To inform future research into anemia as a potential therapeutic target, a link between Hb and PHE is worth exploring. We investigated this using high-quality, prospectively collected data from the Intracerebral Hemorrhage Deferoxamine (i-DEF) trial [7].
Methods
Study Design and Participants
The i-DEF (ClinicalTrials.gov identifier: NCT02175225) trial was a multicenter randomized, placebo-controlled phase 2 clinical trial conducted across 40 centers in the United States and Canada. The trial investigated the iron chelator deferoxamine mesylate as a treatment option against secondary brain injury after ICH, in which iron from hemolyzed blood has been implicated. Its methodology, including details about data collection and imaging analysis, is described elsewhere [7, 8]. In short, i-DEF participants had primary supratentorial ICH and were randomized to receive study drug infusions for three consecutive days, starting within 24 h of ICH onset. Patients with known severe anemia (Hb level < 7 g/dL or requiring blood transfusions), coagulopathy (prolonged activated partial thromboplastin time or elevated international normalized ratio on presentation, or use of direct oral anticoagulants or low-molecular-weight heparin), planned hematoma evacuation, and infratentorial or secondary ICH were excluded from participation. Screening in the i-DEF trial included standardized laboratory assessments, including hematology, done locally at each site as part of routine care. Head computed tomography (CT) was obtained at screening (baseline scan) and within 24 h of completion of the last infusion (i.e., within 72–96 h from ICH onset; follow-up scan). CT scans were sent to a core imaging laboratory (Beth Israel Deaconess Medical Center, Boston, MA). Imaging evaluations were done by experienced blinded raters using an imaging analysis software (Analyze 11.0; AnalyzeDirect, Overland Park, KS). Volumetric assessments of intracerebral hematoma and PHE were done on CT scans using a validated Hounsfield-unit-threshold-based, semiautomated segmentation approach with manual correction, as described previously and in Supplementary Fig. 1 [7, 8].
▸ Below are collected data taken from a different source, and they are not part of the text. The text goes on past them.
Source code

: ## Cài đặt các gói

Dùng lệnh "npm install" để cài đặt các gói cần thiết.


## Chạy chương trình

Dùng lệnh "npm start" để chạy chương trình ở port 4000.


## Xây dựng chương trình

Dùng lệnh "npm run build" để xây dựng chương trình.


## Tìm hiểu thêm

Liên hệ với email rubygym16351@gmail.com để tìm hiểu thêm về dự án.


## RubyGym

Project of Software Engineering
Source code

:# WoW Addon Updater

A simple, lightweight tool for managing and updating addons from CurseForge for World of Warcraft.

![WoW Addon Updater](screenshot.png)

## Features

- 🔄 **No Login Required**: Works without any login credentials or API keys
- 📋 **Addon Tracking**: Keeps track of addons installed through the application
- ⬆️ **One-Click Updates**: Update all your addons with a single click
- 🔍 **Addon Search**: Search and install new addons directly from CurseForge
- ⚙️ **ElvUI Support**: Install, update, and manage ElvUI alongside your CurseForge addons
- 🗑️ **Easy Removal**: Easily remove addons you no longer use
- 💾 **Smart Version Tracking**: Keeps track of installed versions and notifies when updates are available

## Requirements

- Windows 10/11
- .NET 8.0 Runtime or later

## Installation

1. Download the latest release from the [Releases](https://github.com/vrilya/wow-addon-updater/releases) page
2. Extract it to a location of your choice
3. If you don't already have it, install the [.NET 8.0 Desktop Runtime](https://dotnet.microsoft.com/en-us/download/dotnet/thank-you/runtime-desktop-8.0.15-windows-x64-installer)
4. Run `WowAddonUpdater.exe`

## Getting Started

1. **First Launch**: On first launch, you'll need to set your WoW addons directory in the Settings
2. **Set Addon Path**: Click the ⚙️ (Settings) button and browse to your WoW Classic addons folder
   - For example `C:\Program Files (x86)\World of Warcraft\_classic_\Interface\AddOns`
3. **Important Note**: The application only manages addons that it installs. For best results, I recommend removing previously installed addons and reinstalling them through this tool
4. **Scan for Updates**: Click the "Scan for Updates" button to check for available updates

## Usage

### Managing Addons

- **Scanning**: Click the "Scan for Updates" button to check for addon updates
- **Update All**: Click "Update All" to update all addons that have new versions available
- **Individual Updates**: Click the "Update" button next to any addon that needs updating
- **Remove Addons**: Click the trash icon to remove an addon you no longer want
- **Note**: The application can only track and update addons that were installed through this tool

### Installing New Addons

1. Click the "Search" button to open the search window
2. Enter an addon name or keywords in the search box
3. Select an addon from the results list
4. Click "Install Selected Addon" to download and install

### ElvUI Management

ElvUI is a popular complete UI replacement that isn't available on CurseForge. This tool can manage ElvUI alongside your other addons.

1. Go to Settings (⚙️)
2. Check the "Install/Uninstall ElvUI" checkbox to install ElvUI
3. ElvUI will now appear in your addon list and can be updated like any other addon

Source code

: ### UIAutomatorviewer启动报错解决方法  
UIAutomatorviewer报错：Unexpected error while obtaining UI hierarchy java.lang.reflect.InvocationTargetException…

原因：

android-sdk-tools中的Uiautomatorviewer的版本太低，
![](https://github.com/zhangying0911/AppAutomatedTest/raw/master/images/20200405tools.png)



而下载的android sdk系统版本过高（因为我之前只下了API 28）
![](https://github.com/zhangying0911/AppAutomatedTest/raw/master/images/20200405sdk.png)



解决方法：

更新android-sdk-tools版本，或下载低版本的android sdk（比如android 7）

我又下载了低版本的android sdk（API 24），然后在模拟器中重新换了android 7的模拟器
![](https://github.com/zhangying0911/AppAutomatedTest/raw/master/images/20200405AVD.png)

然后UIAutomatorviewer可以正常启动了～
In this exploratory post hoc analysis focusing on the association of Hb with PHE, we included all i-DEF participants with available laboratory and imaging data. We excluded those with emergent surgical treatment (craniectomy/hematoma evacuation) because this may impact PHE growth.
Exposures and Outcomes
The main exposures were Hb (as a continuous variable) and anemia (as a dichotomous one) at screening. The latter was defined as Hb level < 12 g/dL for women and < 13 g/dL for men as per standard World Health Organization definitions.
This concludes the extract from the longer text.